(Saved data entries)
== Segment start ==

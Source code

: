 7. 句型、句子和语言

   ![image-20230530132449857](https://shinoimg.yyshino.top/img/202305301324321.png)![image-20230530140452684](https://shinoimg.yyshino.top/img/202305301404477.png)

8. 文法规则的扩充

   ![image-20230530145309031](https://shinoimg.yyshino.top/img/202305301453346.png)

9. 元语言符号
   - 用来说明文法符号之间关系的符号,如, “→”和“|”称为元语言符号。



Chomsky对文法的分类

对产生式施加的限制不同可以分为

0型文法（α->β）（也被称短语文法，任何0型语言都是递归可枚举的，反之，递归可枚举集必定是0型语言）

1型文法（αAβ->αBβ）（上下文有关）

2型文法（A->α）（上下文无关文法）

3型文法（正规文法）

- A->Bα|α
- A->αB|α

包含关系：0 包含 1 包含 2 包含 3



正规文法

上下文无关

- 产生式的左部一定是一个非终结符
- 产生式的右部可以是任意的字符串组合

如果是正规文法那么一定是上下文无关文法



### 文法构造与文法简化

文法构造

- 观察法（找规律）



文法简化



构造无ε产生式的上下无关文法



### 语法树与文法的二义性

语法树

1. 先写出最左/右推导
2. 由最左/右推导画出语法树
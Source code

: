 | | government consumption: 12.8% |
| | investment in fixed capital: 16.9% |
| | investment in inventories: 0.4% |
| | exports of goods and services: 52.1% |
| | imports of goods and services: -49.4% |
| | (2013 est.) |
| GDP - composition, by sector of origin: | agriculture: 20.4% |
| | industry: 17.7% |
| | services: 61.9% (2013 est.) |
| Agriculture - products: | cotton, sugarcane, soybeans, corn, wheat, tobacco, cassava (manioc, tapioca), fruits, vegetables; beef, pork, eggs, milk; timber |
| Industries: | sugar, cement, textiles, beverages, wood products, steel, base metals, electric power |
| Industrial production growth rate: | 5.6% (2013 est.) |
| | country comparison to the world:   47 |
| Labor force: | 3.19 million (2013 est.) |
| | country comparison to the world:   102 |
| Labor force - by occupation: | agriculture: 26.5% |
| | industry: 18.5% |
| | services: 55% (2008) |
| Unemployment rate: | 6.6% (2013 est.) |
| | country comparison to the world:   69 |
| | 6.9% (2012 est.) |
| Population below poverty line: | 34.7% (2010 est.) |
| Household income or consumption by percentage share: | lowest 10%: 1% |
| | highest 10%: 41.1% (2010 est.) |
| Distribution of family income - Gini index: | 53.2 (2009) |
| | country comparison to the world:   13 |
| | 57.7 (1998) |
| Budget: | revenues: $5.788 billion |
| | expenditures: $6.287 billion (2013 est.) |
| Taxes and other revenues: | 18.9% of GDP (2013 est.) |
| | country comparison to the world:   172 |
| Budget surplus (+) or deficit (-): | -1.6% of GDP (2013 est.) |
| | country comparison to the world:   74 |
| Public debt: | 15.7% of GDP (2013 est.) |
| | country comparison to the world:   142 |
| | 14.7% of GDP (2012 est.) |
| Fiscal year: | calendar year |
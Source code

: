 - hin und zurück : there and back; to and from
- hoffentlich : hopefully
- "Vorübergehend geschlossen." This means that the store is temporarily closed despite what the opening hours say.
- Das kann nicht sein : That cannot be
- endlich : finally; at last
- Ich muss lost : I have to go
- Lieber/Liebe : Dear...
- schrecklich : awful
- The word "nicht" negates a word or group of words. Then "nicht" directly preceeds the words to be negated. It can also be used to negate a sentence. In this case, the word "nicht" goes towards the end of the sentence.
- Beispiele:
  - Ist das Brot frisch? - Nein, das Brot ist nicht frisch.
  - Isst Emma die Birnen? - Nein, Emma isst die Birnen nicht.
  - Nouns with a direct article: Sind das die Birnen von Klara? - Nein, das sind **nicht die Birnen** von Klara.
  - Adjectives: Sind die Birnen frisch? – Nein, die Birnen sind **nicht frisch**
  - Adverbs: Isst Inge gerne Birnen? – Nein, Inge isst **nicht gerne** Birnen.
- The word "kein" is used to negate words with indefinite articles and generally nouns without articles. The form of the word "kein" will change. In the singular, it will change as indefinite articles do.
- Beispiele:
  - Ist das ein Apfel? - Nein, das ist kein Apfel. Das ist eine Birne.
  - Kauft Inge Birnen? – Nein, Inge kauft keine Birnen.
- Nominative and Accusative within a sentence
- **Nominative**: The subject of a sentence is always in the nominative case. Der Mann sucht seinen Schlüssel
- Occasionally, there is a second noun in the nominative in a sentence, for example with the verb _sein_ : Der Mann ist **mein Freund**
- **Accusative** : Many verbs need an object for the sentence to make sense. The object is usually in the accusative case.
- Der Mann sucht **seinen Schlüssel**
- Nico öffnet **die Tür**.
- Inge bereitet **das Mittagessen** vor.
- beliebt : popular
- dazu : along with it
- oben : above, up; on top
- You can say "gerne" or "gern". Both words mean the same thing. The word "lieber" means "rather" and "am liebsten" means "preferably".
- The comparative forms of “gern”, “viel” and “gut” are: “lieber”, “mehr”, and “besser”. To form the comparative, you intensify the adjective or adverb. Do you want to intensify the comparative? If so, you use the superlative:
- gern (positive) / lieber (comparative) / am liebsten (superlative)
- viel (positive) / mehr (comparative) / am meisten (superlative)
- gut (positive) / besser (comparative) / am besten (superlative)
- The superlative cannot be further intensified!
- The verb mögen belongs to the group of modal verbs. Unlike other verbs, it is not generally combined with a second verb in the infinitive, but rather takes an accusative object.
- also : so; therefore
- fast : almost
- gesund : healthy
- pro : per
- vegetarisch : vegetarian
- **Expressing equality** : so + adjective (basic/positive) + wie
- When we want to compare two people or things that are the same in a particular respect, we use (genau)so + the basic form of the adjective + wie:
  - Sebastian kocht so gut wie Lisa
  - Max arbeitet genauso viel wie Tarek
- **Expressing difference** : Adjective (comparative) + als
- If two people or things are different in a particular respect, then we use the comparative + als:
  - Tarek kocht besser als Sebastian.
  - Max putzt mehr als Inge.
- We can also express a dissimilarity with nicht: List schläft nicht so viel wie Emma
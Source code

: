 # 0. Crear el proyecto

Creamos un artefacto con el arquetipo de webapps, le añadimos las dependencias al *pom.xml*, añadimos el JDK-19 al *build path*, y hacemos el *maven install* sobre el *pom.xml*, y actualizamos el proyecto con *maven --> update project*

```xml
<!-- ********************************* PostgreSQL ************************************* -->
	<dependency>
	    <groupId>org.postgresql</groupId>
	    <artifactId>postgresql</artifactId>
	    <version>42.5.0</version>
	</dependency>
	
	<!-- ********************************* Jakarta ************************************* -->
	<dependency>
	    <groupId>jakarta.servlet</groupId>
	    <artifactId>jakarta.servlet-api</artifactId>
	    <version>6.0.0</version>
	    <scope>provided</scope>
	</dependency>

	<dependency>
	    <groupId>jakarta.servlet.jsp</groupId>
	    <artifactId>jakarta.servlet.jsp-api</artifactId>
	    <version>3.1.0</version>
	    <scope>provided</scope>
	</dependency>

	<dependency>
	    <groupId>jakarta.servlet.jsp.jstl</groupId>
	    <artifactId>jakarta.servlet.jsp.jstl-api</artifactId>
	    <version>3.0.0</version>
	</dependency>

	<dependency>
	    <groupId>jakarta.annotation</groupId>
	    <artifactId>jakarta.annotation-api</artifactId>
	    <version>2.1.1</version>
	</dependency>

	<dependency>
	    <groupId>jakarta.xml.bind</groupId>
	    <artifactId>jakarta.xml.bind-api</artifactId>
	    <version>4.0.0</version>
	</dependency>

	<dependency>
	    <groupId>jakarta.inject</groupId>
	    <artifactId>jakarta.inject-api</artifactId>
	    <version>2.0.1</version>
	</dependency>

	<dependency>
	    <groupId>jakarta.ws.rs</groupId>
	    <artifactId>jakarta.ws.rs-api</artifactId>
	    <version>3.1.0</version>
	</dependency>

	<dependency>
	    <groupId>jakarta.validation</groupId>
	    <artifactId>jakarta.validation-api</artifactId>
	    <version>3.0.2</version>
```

== Segment end ==

-- WHAT THE TASK ASKS --
Leave out every line above except those from the line with "- Ist das Brot" up to and including the line with "- You can say", and copy those exactly.

-- THE ANSWER --
  - Ist das Brot frisch? - Nein, das Brot ist nicht frisch.
  - Isst Emma die Birnen? - Nein, Emma isst die Birnen nicht.
  - Nouns with a direct article: Sind das die Birnen von Klara? - Nein, das sind **nicht die Birnen** von Klara.
  - Adjectives: Sind die Birnen frisch? – Nein, die Birnen sind **nicht frisch**
  - Adverbs: Isst Inge gerne Birnen? – Nein, Inge isst **nicht gerne** Birnen.
- The word "kein" is used to negate words with indefinite articles and generally nouns without articles. The form of the word "kein" will change. In the singular, it will change as indefinite articles do.
- Beispiele:
  - Ist das ein Apfel? - Nein, das ist kein Apfel. Das ist eine Birne.
  - Kauft Inge Birnen? – Nein, Inge kauft keine Birnen.
- Nominative and Accusative within a sentence
- **Nominative**: The subject of a sentence is always in the nominative case. Der Mann sucht seinen Schlüssel
- Occasionally, there is a second noun in the nominative in a sentence, for example with the verb _sein_ : Der Mann ist **mein Freund**
- **Accusative** : Many verbs need an object for the sentence to make sense. The object is usually in the accusative case.
- Der Mann sucht **seinen Schlüssel**
- Nico öffnet **die Tür**.
- Inge bereitet **das Mittagessen** vor.
- beliebt : popular
- dazu : along with it
- oben : above, up; on top
- You can say "gerne" or "gern". Both words mean the same thing. The word "lieber" means "rather" and "am liebsten" means "preferably".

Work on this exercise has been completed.